The critics of India’s Prime Minister, Mr. Narendra Modi, may say various things about his administration, but the ground reality is that both Indians living across the country and observers abroad believe that India has experienced positive changes in multiple aspects during his nine-year tenure. Numerous international expert groups and even the United Nations have praised India for its robust economic growth, particularly as many other countries face recessionary trends.
Recent opinion surveys have consistently shown that Mr. Modi is the most popular and charismatic leader in India, surpassing any opposition political figures. Some global agencies have also recognized him as an important and popular world leader.
However, the recent election results in Karnataka, where Mr. Modi’s party failed to retain power and lost to the opposition, have come as a surprise. There is now intense debate across India regarding the reasons behind this outcome. While critics argue that this election signifies the beginning of the end for Mr. Modi’s leadership, discerning observers dismiss this view. One credible perspective suggests that the BJP party, which held power in Karnataka, failed to provide the expected quality of governance, potentially leading to instances of corruption within the government machinery. This disappointment could be heightened by the fact that the ultimate leader of the BJP is Mr. Modi himself.
When Mr. Modi was elected as Prime Minister nine years ago, people recognized him as a strong and dedicated political leader with unwavering convictions and a high standard of personal integrity. Naturally, they expected him to launch and implement various development projects in the industrial, commercial, and social sectors, which he has done to the satisfaction of the people. Simultaneously, the public anticipated a comprehensive eradication of corruption at all levels throughout the country.

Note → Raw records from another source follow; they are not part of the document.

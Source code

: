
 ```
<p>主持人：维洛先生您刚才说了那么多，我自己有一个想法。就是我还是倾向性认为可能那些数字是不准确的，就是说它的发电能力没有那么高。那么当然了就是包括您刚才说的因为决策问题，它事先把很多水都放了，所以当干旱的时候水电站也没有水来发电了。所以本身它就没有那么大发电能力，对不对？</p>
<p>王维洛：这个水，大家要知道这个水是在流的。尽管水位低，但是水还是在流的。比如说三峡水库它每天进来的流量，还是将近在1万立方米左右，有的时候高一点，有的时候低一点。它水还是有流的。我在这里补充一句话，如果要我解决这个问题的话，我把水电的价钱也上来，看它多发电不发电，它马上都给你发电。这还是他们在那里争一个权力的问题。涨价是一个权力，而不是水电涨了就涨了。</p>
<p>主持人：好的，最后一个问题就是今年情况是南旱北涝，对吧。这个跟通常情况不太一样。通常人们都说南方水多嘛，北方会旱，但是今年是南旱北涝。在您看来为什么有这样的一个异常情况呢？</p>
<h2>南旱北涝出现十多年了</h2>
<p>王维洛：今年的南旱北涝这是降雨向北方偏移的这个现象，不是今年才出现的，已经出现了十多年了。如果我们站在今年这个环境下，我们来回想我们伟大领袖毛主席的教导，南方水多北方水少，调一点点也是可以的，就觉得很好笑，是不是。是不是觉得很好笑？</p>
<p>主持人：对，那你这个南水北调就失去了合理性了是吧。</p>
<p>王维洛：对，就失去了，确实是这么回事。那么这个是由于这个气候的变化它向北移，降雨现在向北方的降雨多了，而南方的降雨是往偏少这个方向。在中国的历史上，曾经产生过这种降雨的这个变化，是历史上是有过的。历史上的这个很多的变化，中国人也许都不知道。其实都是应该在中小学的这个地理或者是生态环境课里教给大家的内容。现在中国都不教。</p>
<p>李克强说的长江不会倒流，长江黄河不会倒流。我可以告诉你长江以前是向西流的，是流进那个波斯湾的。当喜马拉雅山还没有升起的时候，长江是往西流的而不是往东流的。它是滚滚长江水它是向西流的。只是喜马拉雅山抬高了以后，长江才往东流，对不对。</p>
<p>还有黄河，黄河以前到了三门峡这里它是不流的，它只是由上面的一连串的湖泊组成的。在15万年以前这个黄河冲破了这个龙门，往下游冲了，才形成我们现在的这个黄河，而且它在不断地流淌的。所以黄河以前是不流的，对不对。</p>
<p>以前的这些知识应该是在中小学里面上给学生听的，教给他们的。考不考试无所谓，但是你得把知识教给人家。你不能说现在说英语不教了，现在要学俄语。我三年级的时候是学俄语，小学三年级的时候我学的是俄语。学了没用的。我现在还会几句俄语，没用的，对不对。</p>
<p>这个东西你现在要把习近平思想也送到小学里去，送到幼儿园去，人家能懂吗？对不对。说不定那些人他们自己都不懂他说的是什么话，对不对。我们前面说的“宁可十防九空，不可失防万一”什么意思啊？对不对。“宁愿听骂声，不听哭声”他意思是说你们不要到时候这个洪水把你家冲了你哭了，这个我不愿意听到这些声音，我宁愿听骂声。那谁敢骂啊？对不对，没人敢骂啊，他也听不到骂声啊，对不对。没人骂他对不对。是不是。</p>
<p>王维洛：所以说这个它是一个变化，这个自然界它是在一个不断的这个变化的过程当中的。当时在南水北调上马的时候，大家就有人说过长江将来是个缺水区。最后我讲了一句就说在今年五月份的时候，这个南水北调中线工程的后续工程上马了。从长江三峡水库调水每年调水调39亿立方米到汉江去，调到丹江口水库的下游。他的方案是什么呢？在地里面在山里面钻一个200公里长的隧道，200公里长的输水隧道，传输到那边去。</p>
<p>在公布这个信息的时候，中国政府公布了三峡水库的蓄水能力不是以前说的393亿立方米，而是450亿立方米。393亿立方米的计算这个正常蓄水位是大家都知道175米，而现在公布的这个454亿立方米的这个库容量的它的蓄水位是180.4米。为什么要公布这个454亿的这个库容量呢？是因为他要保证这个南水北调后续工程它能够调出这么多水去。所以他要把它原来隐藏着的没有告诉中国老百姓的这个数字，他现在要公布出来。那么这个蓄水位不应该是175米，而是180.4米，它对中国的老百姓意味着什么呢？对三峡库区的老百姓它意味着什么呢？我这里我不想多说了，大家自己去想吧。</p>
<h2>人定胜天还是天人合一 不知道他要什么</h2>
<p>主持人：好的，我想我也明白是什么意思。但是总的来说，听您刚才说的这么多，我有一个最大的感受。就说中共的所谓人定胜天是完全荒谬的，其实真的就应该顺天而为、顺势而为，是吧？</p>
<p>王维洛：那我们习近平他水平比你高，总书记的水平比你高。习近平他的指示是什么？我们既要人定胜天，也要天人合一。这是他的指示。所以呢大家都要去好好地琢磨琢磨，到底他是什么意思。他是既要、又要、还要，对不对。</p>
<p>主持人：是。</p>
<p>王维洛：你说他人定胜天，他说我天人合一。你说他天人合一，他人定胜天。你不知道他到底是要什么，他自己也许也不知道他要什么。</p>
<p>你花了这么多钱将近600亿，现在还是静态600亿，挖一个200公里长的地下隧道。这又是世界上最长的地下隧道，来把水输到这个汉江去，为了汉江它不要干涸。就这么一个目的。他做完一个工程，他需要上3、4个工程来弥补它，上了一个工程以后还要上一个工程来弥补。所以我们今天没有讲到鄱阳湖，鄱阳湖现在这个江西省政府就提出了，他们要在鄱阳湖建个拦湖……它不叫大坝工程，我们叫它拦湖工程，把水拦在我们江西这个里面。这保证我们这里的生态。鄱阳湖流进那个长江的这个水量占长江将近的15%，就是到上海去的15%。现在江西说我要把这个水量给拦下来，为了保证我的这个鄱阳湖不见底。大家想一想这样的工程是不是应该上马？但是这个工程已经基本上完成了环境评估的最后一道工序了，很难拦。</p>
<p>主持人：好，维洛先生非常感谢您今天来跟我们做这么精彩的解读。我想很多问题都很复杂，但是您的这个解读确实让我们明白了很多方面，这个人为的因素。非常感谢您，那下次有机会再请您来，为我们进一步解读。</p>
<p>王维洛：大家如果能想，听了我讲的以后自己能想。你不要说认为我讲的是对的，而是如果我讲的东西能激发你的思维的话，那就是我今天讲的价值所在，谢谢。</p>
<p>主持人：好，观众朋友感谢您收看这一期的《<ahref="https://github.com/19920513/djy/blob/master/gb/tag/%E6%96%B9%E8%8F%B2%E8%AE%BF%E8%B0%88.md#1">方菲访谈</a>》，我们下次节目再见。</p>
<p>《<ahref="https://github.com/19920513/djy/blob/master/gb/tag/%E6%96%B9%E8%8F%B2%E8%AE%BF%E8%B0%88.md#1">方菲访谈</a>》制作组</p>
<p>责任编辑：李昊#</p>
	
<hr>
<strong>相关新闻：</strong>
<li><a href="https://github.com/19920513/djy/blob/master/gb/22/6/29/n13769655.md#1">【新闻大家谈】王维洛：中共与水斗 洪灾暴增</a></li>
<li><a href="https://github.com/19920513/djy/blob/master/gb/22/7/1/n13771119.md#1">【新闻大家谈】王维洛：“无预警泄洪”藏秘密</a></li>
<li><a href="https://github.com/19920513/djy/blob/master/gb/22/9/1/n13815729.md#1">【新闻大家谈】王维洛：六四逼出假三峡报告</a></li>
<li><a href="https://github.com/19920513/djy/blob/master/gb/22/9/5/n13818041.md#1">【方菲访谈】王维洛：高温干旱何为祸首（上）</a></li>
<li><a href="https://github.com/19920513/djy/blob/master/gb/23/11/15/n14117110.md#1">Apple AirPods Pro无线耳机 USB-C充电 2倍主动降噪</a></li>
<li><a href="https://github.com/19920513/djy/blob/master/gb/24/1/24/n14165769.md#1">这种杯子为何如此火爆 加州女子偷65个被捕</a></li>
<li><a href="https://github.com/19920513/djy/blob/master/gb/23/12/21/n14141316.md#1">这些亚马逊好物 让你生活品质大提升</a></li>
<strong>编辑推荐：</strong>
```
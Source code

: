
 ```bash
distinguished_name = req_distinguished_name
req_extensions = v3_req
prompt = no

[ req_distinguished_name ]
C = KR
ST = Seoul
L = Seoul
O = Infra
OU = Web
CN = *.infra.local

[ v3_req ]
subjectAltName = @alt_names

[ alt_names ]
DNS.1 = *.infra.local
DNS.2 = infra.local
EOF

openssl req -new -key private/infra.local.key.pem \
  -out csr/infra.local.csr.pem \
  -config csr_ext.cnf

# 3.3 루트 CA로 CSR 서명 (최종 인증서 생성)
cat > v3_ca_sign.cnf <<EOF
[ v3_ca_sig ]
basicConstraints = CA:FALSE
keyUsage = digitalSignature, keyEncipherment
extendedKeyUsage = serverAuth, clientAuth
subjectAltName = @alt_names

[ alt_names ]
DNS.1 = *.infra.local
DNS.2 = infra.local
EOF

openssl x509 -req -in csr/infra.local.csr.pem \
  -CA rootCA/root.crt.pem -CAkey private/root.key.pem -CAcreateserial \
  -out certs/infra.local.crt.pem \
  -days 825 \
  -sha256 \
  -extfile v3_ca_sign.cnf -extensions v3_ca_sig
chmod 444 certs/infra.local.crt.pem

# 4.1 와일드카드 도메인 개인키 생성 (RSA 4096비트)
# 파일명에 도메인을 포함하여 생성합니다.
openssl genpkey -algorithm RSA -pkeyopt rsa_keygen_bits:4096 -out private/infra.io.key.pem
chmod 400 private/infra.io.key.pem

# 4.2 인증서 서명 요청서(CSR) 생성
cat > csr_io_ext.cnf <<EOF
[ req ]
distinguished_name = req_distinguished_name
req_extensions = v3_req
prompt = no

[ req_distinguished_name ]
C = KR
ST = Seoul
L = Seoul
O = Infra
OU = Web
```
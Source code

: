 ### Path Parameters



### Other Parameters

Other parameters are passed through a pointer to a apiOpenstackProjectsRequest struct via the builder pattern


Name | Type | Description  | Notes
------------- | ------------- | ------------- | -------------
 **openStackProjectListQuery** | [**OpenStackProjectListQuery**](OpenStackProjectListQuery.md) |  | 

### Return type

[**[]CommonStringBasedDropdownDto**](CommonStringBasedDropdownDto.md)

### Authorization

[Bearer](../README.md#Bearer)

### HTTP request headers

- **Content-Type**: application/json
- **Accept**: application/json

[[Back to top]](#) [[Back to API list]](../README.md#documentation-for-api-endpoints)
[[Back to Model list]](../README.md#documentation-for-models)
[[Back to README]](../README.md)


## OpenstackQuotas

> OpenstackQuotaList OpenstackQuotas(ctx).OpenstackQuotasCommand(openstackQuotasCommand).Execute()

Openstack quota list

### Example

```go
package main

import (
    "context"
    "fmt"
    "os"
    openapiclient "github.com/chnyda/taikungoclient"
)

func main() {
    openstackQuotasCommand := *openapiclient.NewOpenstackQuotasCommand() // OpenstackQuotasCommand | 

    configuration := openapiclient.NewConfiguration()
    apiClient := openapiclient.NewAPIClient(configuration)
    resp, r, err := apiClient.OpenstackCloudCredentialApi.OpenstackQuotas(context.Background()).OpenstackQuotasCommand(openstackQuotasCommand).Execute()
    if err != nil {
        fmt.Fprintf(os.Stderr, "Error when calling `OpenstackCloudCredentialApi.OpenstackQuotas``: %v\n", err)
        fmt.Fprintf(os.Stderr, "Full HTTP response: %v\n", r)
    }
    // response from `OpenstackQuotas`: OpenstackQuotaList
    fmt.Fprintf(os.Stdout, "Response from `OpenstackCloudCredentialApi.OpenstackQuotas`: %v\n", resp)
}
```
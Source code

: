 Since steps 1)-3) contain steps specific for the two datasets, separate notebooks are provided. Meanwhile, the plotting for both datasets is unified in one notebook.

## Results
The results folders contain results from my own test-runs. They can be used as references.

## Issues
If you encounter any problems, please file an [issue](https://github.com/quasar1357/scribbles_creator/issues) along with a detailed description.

However, the reality is that the expectation of completely rooting out corruption has not been adequately met during Mr. Modi’s tenure as Prime Minister, particularly in some state governments. Nevertheless, people believe that as a national leader with a strong mandate, it remains Mr. Modi’s responsibility to eliminate corruption even at the state level.
With only around 12 months remaining before the next parliamentary election, Mr. Modi has limited time to fulfill the people’s expectations regarding the eradication of corruption. While development projects are progressing well, and a climate of growth has been established and is likely to be sustained, Mr. Modi’s primary focus for the next twelve months should be his determined crusade against corruption. Despite anticipated resistance and attribution of ulterior motives, he must persevere in identifying and punishing corrupt forces through all possible means. This will instill confidence in the people that corruption will be eradicated soon.
The success of Mr. Modi’s anti-corruption drive will serve as a crucial test during the upcoming parliamentary election.
Many Indians believe that the root cause of political corruption and subsequent administrative corruption in the country lies in the fact that almost all political parties, except the BJP and Communist/Marxist parties, are controlled by families with vested interests. People view such family control of political parties with disdain. Perhaps, the precondition for eliminating corruption is to eradicate family control and vested interests within political parties.
As part of Mr. Modi’s anti-corruption campaign, he should also launch a strong movement to denounce dynasty politics in India. Speaking forcefully about this issue would resonate well with the people and capture their imagination.